[Records from a data collection]
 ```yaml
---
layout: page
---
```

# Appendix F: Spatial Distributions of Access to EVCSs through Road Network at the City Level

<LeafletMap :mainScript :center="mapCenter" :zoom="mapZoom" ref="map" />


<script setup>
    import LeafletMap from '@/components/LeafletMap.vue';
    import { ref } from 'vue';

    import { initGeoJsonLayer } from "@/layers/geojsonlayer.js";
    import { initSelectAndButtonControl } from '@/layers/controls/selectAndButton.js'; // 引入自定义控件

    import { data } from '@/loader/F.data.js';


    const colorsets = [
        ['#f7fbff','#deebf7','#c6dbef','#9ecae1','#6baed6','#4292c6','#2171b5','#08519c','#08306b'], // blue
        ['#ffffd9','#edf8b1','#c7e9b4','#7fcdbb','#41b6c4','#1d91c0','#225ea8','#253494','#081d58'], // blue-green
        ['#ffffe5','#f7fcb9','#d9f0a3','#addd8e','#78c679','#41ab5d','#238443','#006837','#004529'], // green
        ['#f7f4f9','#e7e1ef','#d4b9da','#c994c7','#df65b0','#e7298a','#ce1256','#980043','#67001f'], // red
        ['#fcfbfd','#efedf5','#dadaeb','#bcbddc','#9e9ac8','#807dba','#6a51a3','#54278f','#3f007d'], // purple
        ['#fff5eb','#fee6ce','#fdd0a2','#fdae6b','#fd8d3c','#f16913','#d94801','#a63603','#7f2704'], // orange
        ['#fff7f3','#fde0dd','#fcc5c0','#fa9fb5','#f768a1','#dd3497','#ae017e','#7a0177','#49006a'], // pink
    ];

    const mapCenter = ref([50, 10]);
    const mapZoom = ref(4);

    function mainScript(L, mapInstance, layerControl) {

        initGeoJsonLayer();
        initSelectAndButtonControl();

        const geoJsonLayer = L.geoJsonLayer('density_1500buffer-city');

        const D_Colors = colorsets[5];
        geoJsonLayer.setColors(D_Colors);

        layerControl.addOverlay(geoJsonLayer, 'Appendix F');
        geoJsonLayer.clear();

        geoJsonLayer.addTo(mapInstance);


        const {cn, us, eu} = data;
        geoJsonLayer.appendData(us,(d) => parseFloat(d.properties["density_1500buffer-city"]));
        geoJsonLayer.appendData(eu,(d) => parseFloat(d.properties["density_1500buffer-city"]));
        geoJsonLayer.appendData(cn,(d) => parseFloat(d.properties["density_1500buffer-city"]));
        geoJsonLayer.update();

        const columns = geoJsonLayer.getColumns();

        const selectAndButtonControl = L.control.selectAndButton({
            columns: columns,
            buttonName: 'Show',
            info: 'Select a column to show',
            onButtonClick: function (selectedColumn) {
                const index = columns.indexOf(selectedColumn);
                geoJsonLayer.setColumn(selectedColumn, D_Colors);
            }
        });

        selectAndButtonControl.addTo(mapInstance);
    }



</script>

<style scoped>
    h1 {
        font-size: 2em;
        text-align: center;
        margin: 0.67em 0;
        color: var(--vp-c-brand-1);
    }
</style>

### Aim of the exercise
Go through the lines above and count those with the string "layers". Reply with the count and nothing more.

### Answer
2